Work to complete>
Return the data word for word. Pictures are to be omitted.

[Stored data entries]
▼

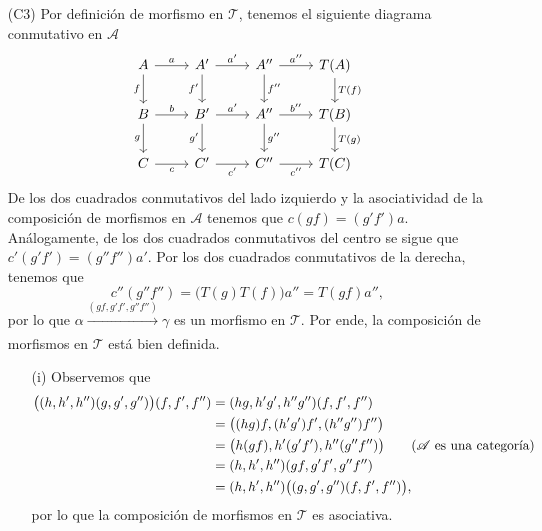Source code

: \documentclass[tesis]{subfiles}
\begin{document}
\begin{Obs}
\begin{enumerate}
            \item[(C3)] Por definición de morfismo en $\mathscr{T}$, tenemos el siguiente diagrama conmutativo en $\mathscr{A}$
                \begin{equation}\label{eq: 1.(a)-1}
                    \begin{tikzcd}
                        A \arrow[]{d}[swap]{f} \arrow[]{r}[]{a} &A' \arrow[]{d}[swap]{f'} \arrow[]{r}[]{a'} &A'' \arrow[]{d}[]{f''} \arrow[]{r}[]{a''} &T(A) \arrow[]{d}[]{T(f)} \\
                        B \arrow[]{d}[swap]{g} \arrow[]{r}[]{b} &B' \arrow[]{d}[swap]{g'} \arrow[]{r}[]{a'} &A'' \arrow[]{d}[]{g''} \arrow[]{r}[]{b''} &T(B) \arrow[]{d}[]{T(g)} \\
                        C \arrow[]{r}[swap]{c} &C' \arrow[]{r}[swap]{c'} &C'' \arrow[]{r}[swap]{c''} &T(C)
                    \end{tikzcd}
                \end{equation}
                De los dos cuadrados conmutativos del lado izquierdo y la asociatividad de la composición de morfismos en $\mathscr{A}$ tenemos que $c(gf) = (g'f')a$. Análogamente, de los dos cuadrados conmutativos del centro se sigue que $c'(g'f')=(g''f'')a'$. Por los dos cuadrados conmutativos de la derecha, tenemos que
                \[
                    c''(g''f'') = \big(T(g)T(f)\big)a'' = T(gf)a'',
                \]
                por lo que $\alpha\xrightarrow[]{(gf,g'f',g''f'')}\gamma$ es un morfismo en $\mathscr{T}$. Por ende, la composición de morfismos en $\mathscr{T}$ está bien definida.
        
        \begin{enumerate}
            \item[(i)] Observemos que
            \begin{align*}
                \big( (h,h',h'')(g,g',g'') \big) (f,f',f'') &= (hg,h'g',h''g'')(f,f',f'') \\
                                                   &= \big( (hg)f, (h'g')f', (h''g'')f'' \big) \\
                                                   &= \big( h(gf), h'(g'f'), h''(g''f'') \big) \tag{$\mathscr{A}$ es una categoría} \\
                                                   &= (h,h',h'') (gf, g'f', g''f'') \\
                                                   &= (h,h',h'') \big( (g,g',g'')(f,f',f'') \big),
            \end{align*}
            por lo que la composición de morfismos en $\mathscr{T}$ es asociativa.
            

\end{enumerate}
\end{enumerate}
\end{Obs}
\end{document}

▲

Result of the exercise>
Source code

: \documentclass[tesis]{subfiles}
\begin{document}
\begin{Obs}
\begin{enumerate}
            \item[(C3)] Por definición de morfismo en $\mathscr{T}$, tenemos el siguiente diagrama conmutativo en $\mathscr{A}$
                \begin{equation}\label{eq: 1.(a)-1}
                    \begin{tikzcd}
                        A \arrow[]{d}[swap]{f} \arrow[]{r}[]{a} &A' \arrow[]{d}[swap]{f'} \arrow[]{r}[]{a'} &A'' \arrow[]{d}[]{f''} \arrow[]{r}[]{a''} &T(A) \arrow[]{d}[]{T(f)} \\
                        B \arrow[]{d}[swap]{g} \arrow[]{r}[]{b} &B' \arrow[]{d}[swap]{g'} \arrow[]{r}[]{a'} &A'' \arrow[]{d}[]{g''} \arrow[]{r}[]{b''} &T(B) \arrow[]{d}[]{T(g)} \\
                        C \arrow[]{r}[swap]{c} &C' \arrow[]{r}[swap]{c'} &C'' \arrow[]{r}[swap]{c''} &T(C)
                    \end{tikzcd}
                \end{equation}
                De los dos cuadrados conmutativos del lado izquierdo y la asociatividad de la composición de morfismos en $\mathscr{A}$ tenemos que $c(gf) = (g'f')a$. Análogamente, de los dos cuadrados conmutativos del centro se sigue que $c'(g'f')=(g''f'')a'$. Por los dos cuadrados conmutativos de la derecha, tenemos que
                \[
                    c''(g''f'') = \big(T(g)T(f)\big)a'' = T(gf)a'',
                \]
                por lo que $\alpha\xrightarrow[]{(gf,g'f',g''f'')}\gamma$ es un morfismo en $\mathscr{T}$. Por ende, la composición de morfismos en $\mathscr{T}$ está bien definida.
        
        \begin{enumerate}
            \item[(i)] Observemos que
            \begin{align*}
                \big( (h,h',h'')(g,g',g'') \big) (f,f',f'') &= (hg,h'g',h''g'')(f,f',f'') \\
                                                   &= \big( (hg)f, (h'g')f', (h''g'')f'' \big) \\
                                                   &= \big( h(gf), h'(g'f'), h''(g''f'') \big) \tag{$\mathscr{A}$ es una categoría} \\
                                                   &= (h,h',h'') (gf, g'f', g''f'') \\
                                                   &= (h,h',h'') \big( (g,g',g'')(f,f',f'') \big),
            \end{align*}
            por lo que la composición de morfismos en $\mathscr{T}$ es asociativa.
            

\end{enumerate}
\end{enumerate}
\end{Obs}
\end{document}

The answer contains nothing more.